3 of 12 people found the following review helpful:
4.0 out of 5 stars
Like Siouxsie Sioux Sang, February 8, 2007
This review is from: Pompeii - the Doomed City (Lost Treasures of the Ancient World) (DVD)
Like many people around the globe, I just loved the film "Titanic." It gave me an opportunity to find out what happened without being there. I could learn the facts and live to speak about it. This work answers, "Why didn't the townspeople see the eruption coming?" and "Why didn't' they try to flee?" The documentary said that many bodies were found above the ash which suggests that they died after the ash and burning rocks already fell. The work speculates on how that happened. Unlike Titanic on which the majority of passengers died, this documentary said only 1/4 of Pompeii residents passed away.
This documentary series prides itself on its 3-D graphics. Usually I don't care about that stuff. However, here it was incredibly helpful. The demonstration of a volcanic explosion was like the chubby, bearded man who showed the elder Ruth DeWitt-Bucater a display on how the Titanic sank. You can't flee if burning rocks fall everywhere and ash blocked out the sun. This work said author Pliny the Elder died trying to save Pompeii residents; this reminds me of the valiant firefighters and other selfless people who died during 9-11.

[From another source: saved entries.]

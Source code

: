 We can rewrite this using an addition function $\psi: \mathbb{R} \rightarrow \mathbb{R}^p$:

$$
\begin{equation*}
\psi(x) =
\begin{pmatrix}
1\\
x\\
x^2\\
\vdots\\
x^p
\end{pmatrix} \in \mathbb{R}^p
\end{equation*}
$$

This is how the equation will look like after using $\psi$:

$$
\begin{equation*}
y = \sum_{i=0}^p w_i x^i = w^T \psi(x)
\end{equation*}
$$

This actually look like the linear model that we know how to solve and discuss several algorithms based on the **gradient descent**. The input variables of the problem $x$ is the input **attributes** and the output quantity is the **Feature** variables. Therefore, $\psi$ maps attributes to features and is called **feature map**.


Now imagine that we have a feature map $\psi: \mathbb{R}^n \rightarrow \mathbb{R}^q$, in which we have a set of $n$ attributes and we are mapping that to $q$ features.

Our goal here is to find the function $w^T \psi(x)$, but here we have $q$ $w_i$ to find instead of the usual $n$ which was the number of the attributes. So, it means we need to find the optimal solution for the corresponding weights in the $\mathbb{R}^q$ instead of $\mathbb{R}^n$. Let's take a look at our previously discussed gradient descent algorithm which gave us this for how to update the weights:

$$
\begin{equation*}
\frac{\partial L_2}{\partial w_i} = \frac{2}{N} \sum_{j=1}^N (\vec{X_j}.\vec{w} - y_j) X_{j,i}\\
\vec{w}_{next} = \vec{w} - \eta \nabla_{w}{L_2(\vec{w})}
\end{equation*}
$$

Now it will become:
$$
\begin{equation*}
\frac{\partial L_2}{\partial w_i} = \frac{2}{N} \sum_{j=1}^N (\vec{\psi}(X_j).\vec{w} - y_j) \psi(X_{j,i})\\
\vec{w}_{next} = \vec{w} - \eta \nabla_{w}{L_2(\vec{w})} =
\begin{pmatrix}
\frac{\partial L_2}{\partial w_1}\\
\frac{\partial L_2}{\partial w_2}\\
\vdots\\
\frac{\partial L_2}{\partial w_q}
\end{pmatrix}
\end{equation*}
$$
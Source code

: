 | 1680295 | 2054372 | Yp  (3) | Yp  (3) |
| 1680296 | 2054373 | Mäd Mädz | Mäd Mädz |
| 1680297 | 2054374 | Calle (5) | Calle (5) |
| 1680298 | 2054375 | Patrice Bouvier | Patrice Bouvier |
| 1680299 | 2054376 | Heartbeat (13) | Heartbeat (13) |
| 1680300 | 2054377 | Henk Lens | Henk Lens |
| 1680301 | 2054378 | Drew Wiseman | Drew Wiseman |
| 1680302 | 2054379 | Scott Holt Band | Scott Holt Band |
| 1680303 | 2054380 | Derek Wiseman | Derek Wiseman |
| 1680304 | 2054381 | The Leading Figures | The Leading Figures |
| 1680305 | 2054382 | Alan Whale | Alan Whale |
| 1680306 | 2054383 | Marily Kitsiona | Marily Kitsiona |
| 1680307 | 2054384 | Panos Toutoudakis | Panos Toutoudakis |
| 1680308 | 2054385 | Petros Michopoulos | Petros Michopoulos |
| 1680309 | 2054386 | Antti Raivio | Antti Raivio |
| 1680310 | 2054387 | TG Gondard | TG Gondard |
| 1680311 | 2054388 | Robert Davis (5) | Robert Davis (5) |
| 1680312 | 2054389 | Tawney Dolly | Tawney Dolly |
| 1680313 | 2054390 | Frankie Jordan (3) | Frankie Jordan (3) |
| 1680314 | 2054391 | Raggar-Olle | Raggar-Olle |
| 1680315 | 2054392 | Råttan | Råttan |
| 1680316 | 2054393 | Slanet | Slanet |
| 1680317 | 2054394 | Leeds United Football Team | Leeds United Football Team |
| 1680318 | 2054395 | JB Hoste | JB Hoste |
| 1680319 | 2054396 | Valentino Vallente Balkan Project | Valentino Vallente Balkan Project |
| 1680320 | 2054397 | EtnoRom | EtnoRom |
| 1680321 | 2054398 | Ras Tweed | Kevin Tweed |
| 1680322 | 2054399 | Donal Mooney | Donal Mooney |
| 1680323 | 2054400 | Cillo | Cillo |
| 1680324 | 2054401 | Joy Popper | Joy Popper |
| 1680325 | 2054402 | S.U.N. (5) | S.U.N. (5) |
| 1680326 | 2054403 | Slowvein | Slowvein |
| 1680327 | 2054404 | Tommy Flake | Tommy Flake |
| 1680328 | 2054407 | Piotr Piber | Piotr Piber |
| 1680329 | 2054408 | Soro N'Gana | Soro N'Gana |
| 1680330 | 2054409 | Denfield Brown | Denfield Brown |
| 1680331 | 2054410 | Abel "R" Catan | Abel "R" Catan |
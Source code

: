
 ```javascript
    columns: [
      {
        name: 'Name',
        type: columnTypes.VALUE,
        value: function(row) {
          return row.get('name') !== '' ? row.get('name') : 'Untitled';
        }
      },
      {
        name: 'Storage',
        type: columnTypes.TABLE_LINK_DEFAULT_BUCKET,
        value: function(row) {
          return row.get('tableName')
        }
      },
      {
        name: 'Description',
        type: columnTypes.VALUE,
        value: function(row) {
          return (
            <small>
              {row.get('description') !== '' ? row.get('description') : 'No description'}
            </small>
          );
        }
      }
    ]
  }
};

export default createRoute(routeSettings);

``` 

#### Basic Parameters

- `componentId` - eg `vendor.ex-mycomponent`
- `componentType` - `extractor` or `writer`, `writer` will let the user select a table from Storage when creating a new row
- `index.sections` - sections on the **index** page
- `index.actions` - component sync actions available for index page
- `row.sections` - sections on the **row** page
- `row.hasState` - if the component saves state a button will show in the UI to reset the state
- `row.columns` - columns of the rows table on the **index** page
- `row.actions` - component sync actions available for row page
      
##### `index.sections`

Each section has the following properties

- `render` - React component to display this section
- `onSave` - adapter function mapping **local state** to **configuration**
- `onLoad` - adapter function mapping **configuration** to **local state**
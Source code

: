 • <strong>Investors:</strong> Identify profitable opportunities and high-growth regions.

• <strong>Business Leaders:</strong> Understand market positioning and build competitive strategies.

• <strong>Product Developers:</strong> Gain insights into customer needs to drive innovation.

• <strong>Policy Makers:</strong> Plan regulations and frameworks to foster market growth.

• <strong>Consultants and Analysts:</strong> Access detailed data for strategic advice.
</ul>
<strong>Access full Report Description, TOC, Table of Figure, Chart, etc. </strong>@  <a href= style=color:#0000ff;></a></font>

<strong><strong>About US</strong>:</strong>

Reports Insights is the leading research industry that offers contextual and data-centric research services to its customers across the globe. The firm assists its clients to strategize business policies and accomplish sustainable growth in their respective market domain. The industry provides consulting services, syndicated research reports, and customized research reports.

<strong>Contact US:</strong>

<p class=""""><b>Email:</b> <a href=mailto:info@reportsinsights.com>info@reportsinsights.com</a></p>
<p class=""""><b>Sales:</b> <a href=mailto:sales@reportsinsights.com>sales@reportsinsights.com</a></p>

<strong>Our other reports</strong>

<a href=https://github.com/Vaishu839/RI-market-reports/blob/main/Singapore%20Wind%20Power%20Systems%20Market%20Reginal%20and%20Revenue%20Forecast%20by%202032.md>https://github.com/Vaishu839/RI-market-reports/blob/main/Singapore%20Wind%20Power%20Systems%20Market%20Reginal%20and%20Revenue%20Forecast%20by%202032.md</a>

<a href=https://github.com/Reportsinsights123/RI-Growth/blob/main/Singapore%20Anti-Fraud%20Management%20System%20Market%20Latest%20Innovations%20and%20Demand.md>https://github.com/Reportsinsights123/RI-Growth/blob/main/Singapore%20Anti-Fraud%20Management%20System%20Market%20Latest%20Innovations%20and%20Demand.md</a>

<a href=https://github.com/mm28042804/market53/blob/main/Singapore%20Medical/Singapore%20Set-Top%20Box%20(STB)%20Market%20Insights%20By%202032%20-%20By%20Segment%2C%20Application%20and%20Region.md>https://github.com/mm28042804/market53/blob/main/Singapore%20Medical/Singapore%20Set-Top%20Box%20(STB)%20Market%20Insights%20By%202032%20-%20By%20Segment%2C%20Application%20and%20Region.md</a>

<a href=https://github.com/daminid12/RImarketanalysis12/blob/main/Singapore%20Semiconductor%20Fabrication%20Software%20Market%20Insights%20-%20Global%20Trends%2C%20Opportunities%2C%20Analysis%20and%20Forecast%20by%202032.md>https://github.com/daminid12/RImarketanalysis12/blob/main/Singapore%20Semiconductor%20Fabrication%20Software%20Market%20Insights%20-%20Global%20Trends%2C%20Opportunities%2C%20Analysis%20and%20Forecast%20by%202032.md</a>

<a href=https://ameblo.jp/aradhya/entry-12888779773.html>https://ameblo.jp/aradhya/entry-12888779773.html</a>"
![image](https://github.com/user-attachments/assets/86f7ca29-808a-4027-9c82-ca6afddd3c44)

In the middle of the work, the narrator describes life in Ancient Rome. Yawn! I could watch other documentaries for that. I was more interested in discussions specifically related to the eruption and its aftermath. Later they speak of an Italian man who seems to be to Pompeii what Howard Carter was to Egyptology; that was informative. Like Titanic, modern tourists are "loving Pompeii to death," the visits are having a ruinous effect on the ruins. The documentary may cause some to weep because it can get you to thinking about Hurricane Katrina or the Asian tsunami and its victims. It suggests modern Naples could come to the same fate.
One interviewee is a British woman with bad teeth that may cause Americans to chuckle or gasp rather than listen. She belonged in the "Book of British Smiles" shown on "The Simpsons."